#### YOUR INSTRUCTIONS:
Retype the records below exactly as they appear, but leave out any pictures.

Records from a collection
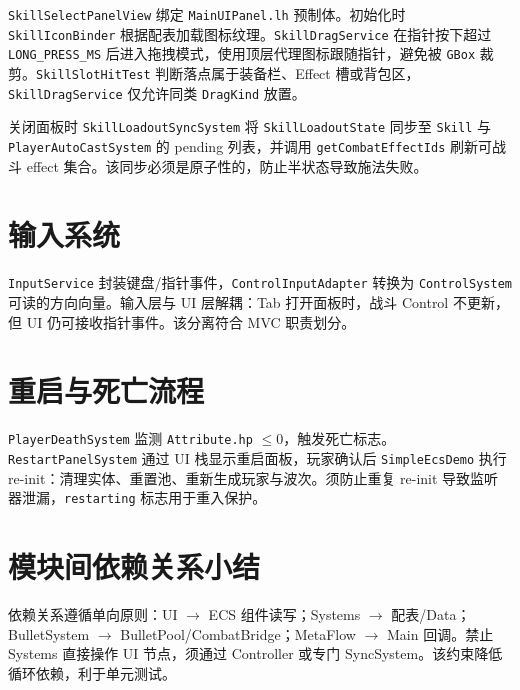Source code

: \texttt{SkillSelectPanelView} 绑定 \texttt{MainUIPanel.lh} 预制体。初始化时 \texttt{SkillIconBinder} 根据配表加载图标纹理。\texttt{SkillDragService} 在指针按下超过 \texttt{LONG\_PRESS\_MS} 后进入拖拽模式，使用顶层代理图标跟随指针，避免被 \texttt{GBox} 裁剪。\texttt{SkillSlotHitTest} 判断落点属于装备栏、Effect 槽或背包区，\texttt{SkillDragService} 仅允许同类 \texttt{DragKind} 放置。

关闭面板时 \texttt{SkillLoadoutSyncSystem} 将 \texttt{SkillLoadoutState} 同步至 \texttt{Skill} 与 \texttt{PlayerAutoCastSystem} 的 pending 列表，并调用 \texttt{getCombatEffectIds} 刷新可战斗 effect 集合。该同步必须是原子性的，防止半状态导致施法失败。

\section{输入系统}

\texttt{InputService} 封装键盘/指针事件，\texttt{ControlInputAdapter} 转换为 \texttt{ControlSystem} 可读的方向向量。输入层与 UI 层解耦：Tab 打开面板时，战斗 Control 不更新，但 UI 仍可接收指针事件。该分离符合 MVC 职责划分\cite{heijstek2011empirical}。

\section{重启与死亡流程}

\texttt{PlayerDeathSystem} 监测 \texttt{Attribute.hp} $\leq 0$，触发死亡标志。\texttt{RestartPanelSystem} 通过 UI 栈显示重启面板，玩家确认后 \texttt{SimpleEcsDemo} 执行 re-init：清理实体、重置池、重新生成玩家与波次。须防止重复 re-init 导致监听器泄漏，\texttt{restarting} 标志用于重入保护。

\section{模块间依赖关系小结}

依赖关系遵循单向原则：UI $\rightarrow$ ECS 组件读写；Systems $\rightarrow$ 配表/Data；BulletSystem $\rightarrow$ BulletPool/CombatBridge；MetaFlow $\rightarrow$ Main 回调。禁止 Systems 直接操作 UI 节点，须通过 Controller 或专门 SyncSystem。该约束降低循环依赖，利于单元测试\cite{petty2010vv}。
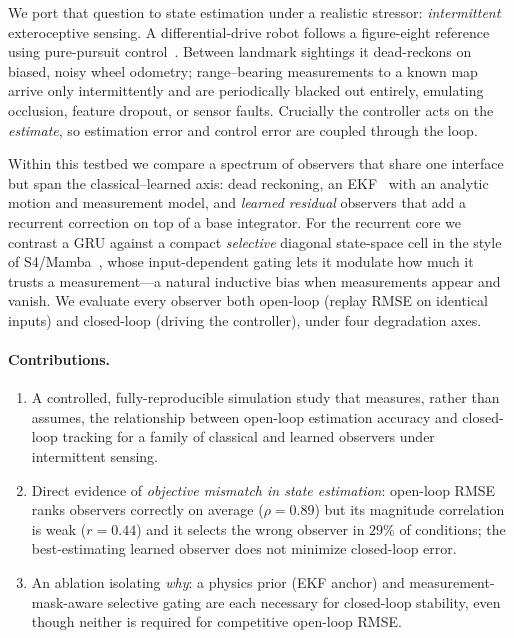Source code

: \documentclass[10pt]{article}
\begin{document}
We port that question to state estimation under a realistic stressor: \emph{intermittent}
exteroceptive sensing. A differential-drive robot follows a figure-eight reference using
pure-pursuit control~\cite{coulter}. Between landmark sightings it dead-reckons on biased,
noisy wheel odometry; range--bearing measurements to a known map arrive only intermittently and
are periodically blacked out entirely, emulating occlusion, feature dropout, or sensor faults.
Crucially the controller acts on the \emph{estimate}, so estimation error and control error are
coupled through the loop.

Within this testbed we compare a spectrum of observers that share one interface but span the
classical--learned axis: dead reckoning, an EKF~\cite{thrun} with an analytic motion and
measurement model, and \emph{learned residual} observers that add a recurrent correction on top of
a base integrator. For the recurrent core we contrast a GRU against a compact \emph{selective}
diagonal state-space cell in the style of S4/Mamba~\cite{s4,mamba}, whose input-dependent gating
lets it modulate how much it trusts a measurement---a natural inductive bias when measurements
appear and vanish. We evaluate every observer both open-loop (replay RMSE on identical inputs) and
closed-loop (driving the controller), under four degradation axes.

\paragraph{Contributions.}
\begin{enumerate}[leftmargin=1.4em,itemsep=1pt,topsep=1pt]
\item A controlled, fully-reproducible simulation study that measures, rather than assumes, the
relationship between open-loop estimation accuracy and closed-loop tracking for a family of
classical and learned observers under intermittent sensing.
\item Direct evidence of \emph{objective mismatch in state estimation}: open-loop RMSE ranks
observers correctly on average ($\rho=0.89$) but its magnitude correlation is weak ($r=0.44$) and
it selects the wrong observer in $29\%$ of conditions; the best-estimating learned observer does
not minimize closed-loop error.
\item An ablation isolating \emph{why}: a physics prior (EKF anchor) and measurement-mask-aware
selective gating are each necessary for closed-loop stability, even though neither is required for
competitive open-loop RMSE.
\end{enumerate}
\end{document}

#### OUTPUT OF THE EXERCISE:
Source code

: \texttt{SkillSelectPanelView} 绑定 \texttt{MainUIPanel.lh} 预制体。初始化时 \texttt{SkillIconBinder} 根据配表加载图标纹理。\texttt{SkillDragService} 在指针按下超过 \texttt{LONG\_PRESS\_MS} 后进入拖拽模式，使用顶层代理图标跟随指针，避免被 \texttt{GBox} 裁剪。\texttt{SkillSlotHitTest} 判断落点属于装备栏、Effect 槽或背包区，\texttt{SkillDragService} 仅允许同类 \texttt{DragKind} 放置。

关闭面板时 \texttt{SkillLoadoutSyncSystem} 将 \texttt{SkillLoadoutState} 同步至 \texttt{Skill} 与 \texttt{PlayerAutoCastSystem} 的 pending 列表，并调用 \texttt{getCombatEffectIds} 刷新可战斗 effect 集合。该同步必须是原子性的，防止半状态导致施法失败。

\section{输入系统}

\texttt{InputService} 封装键盘/指针事件，\texttt{ControlInputAdapter} 转换为 \texttt{ControlSystem} 可读的方向向量。输入层与 UI 层解耦：Tab 打开面板时，战斗 Control 不更新，但 UI 仍可接收指针事件。该分离符合 MVC 职责划分\cite{heijstek2011empirical}。

\section{重启与死亡流程}

\texttt{PlayerDeathSystem} 监测 \texttt{Attribute.hp} $\leq 0$，触发死亡标志。\texttt{RestartPanelSystem} 通过 UI 栈显示重启面板，玩家确认后 \texttt{SimpleEcsDemo} 执行 re-init：清理实体、重置池、重新生成玩家与波次。须防止重复 re-init 导致监听器泄漏，\texttt{restarting} 标志用于重入保护。

\section{模块间依赖关系小结}

依赖关系遵循单向原则：UI $\rightarrow$ ECS 组件读写；Systems $\rightarrow$ 配表/Data；BulletSystem $\rightarrow$ BulletPool/CombatBridge；MetaFlow $\rightarrow$ Main 回调。禁止 Systems 直接操作 UI 节点，须通过 Controller 或专门 SyncSystem。该约束降低循环依赖，利于单元测试\cite{petty2010vv}。
Source code

: \documentclass[10pt]{article}
\begin{document}
We port that question to state estimation under a realistic stressor: \emph{intermittent}
exteroceptive sensing. A differential-drive robot follows a figure-eight reference using
pure-pursuit control~\cite{coulter}. Between landmark sightings it dead-reckons on biased,
noisy wheel odometry; range--bearing measurements to a known map arrive only intermittently and
are periodically blacked out entirely, emulating occlusion, feature dropout, or sensor faults.
Crucially the controller acts on the \emph{estimate}, so estimation error and control error are
coupled through the loop.

Within this testbed we compare a spectrum of observers that share one interface but span the
classical--learned axis: dead reckoning, an EKF~\cite{thrun} with an analytic motion and
measurement model, and \emph{learned residual} observers that add a recurrent correction on top of
a base integrator. For the recurrent core we contrast a GRU against a compact \emph{selective}
diagonal state-space cell in the style of S4/Mamba~\cite{s4,mamba}, whose input-dependent gating
lets it modulate how much it trusts a measurement---a natural inductive bias when measurements
appear and vanish. We evaluate every observer both open-loop (replay RMSE on identical inputs) and
closed-loop (driving the controller), under four degradation axes.

\paragraph{Contributions.}
\begin{enumerate}[leftmargin=1.4em,itemsep=1pt,topsep=1pt]
\item A controlled, fully-reproducible simulation study that measures, rather than assumes, the
relationship between open-loop estimation accuracy and closed-loop tracking for a family of
classical and learned observers under intermittent sensing.
\item Direct evidence of \emph{objective mismatch in state estimation}: open-loop RMSE ranks
observers correctly on average ($\rho=0.89$) but its magnitude correlation is weak ($r=0.44$) and
it selects the wrong observer in $29\%$ of conditions; the best-estimating learned observer does
not minimize closed-loop error.
\item An ablation isolating \emph{why}: a physics prior (EKF anchor) and measurement-mask-aware
selective gating are each necessary for closed-loop stability, even though neither is required for
competitive open-loop RMSE.
\end{enumerate}
\end{document}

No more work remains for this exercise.